§ **GOAL OF THE EXERCISE**:
Look for "针对这个数列，可以用一个递归的函数去计算第n项 数值" in the records below, then copy that line and every line after it, exactly and with nothing added.

§ **TASK INPUTS**:
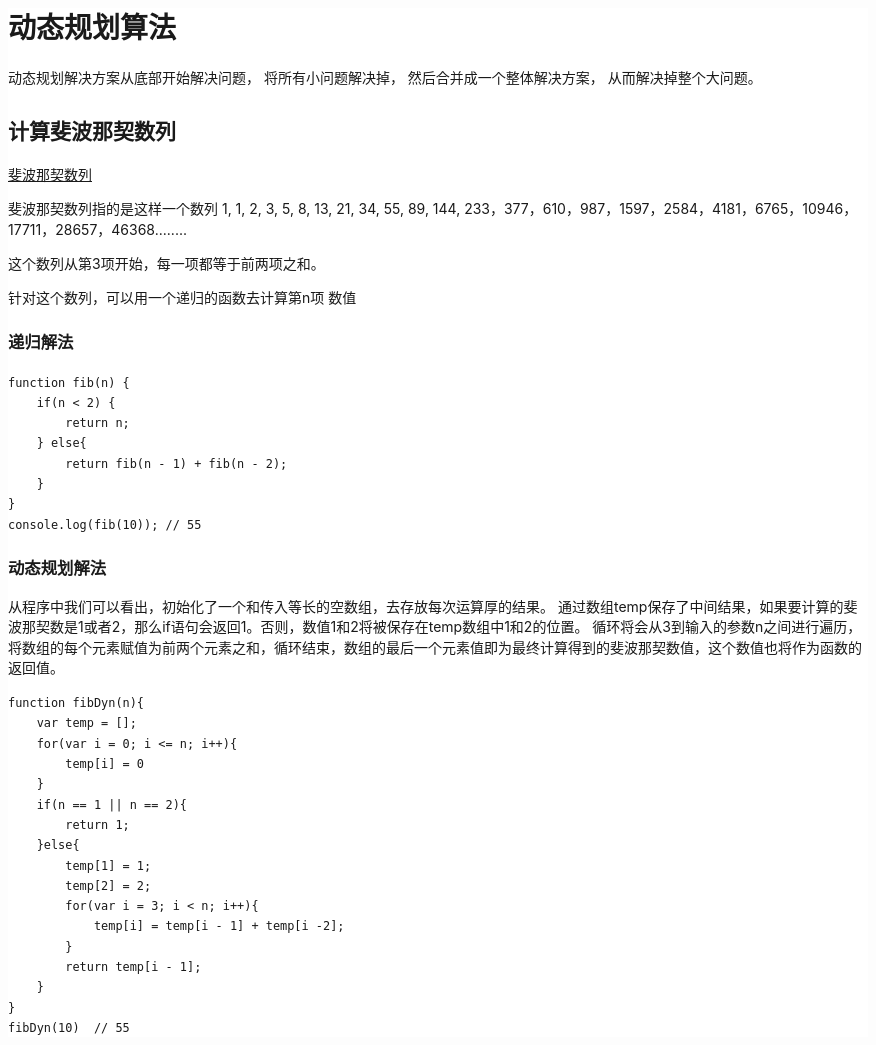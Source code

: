 # 动态规划算法

动态规划解决方案从底部开始解决问题， 将所有小问题解决掉， 然后合并成一个整体解决方案， 从而解决掉整个大问题。

## 计算斐波那契数列

[斐波那契数列](https://baike.baidu.com/item/%E6%96%90%E6%B3%A2%E9%82%A3%E5%A5%91%E6%95%B0%E5%88%97/99145?fr=aladdin)

斐波那契数列指的是这样一个数列 1, 1, 2, 3, 5, 8, 13, 21, 34, 55, 89, 144, 233，377，610，987，1597，2584，4181，6765，10946，17711，28657，46368........

这个数列从第3项开始，每一项都等于前两项之和。

针对这个数列，可以用一个递归的函数去计算第n项 数值

### 递归解法

```
function fib(n) {
    if(n < 2) {
        return n;
    } else{
        return fib(n - 1) + fib(n - 2);
    }
}
console.log(fib(10)); // 55
```


### 动态规划解法

从程序中我们可以看出，初始化了一个和传入等长的空数组，去存放每次运算厚的结果。
通过数组temp保存了中间结果，如果要计算的斐波那契数是1或者2，那么if语句会返回1。否则，数值1和2将被保存在temp数组中1和2的位置。
循环将会从3到输入的参数n之间进行遍历，将数组的每个元素赋值为前两个元素之和，循环结束，数组的最后一个元素值即为最终计算得到的斐波那契数值，这个数值也将作为函数的返回值。 

```
function fibDyn(n){
    var temp = [];
    for(var i = 0; i <= n; i++){
        temp[i] = 0
    }
    if(n == 1 || n == 2){
        return 1;
    }else{
        temp[1] = 1;
        temp[2] = 2; 
        for(var i = 3; i < n; i++){
            temp[i] = temp[i - 1] + temp[i -2];
        }
        return temp[i - 1];
    }
}
fibDyn(10)  // 55
```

§ **SOLUTION TO THE EXERCISE**:
针对这个数列，可以用一个递归的函数去计算第n项 数值

### 递归解法

```
function fib(n) {
    if(n < 2) {
        return n;
    } else{
        return fib(n - 1) + fib(n - 2);
    }
}
console.log(fib(10)); // 55
```


### 动态规划解法

从程序中我们可以看出，初始化了一个和传入等长的空数组，去存放每次运算厚的结果。
通过数组temp保存了中间结果，如果要计算的斐波那契数是1或者2，那么if语句会返回1。否则，数值1和2将被保存在temp数组中1和2的位置。
循环将会从3到输入的参数n之间进行遍历，将数组的每个元素赋值为前两个元素之和，循环结束，数组的最后一个元素值即为最终计算得到的斐波那契数值，这个数值也将作为函数的返回值。 

```
function fibDyn(n){
    var temp = [];
    for(var i = 0; i <= n; i++){
        temp[i] = 0
    }
    if(n == 1 || n == 2){
        return 1;
    }else{
        temp[1] = 1;
        temp[2] = 2; 
        for(var i = 3; i < n; i++){
            temp[i] = temp[i - 1] + temp[i -2];
        }
        return temp[i - 1];
    }
}
fibDyn(10)  // 55
```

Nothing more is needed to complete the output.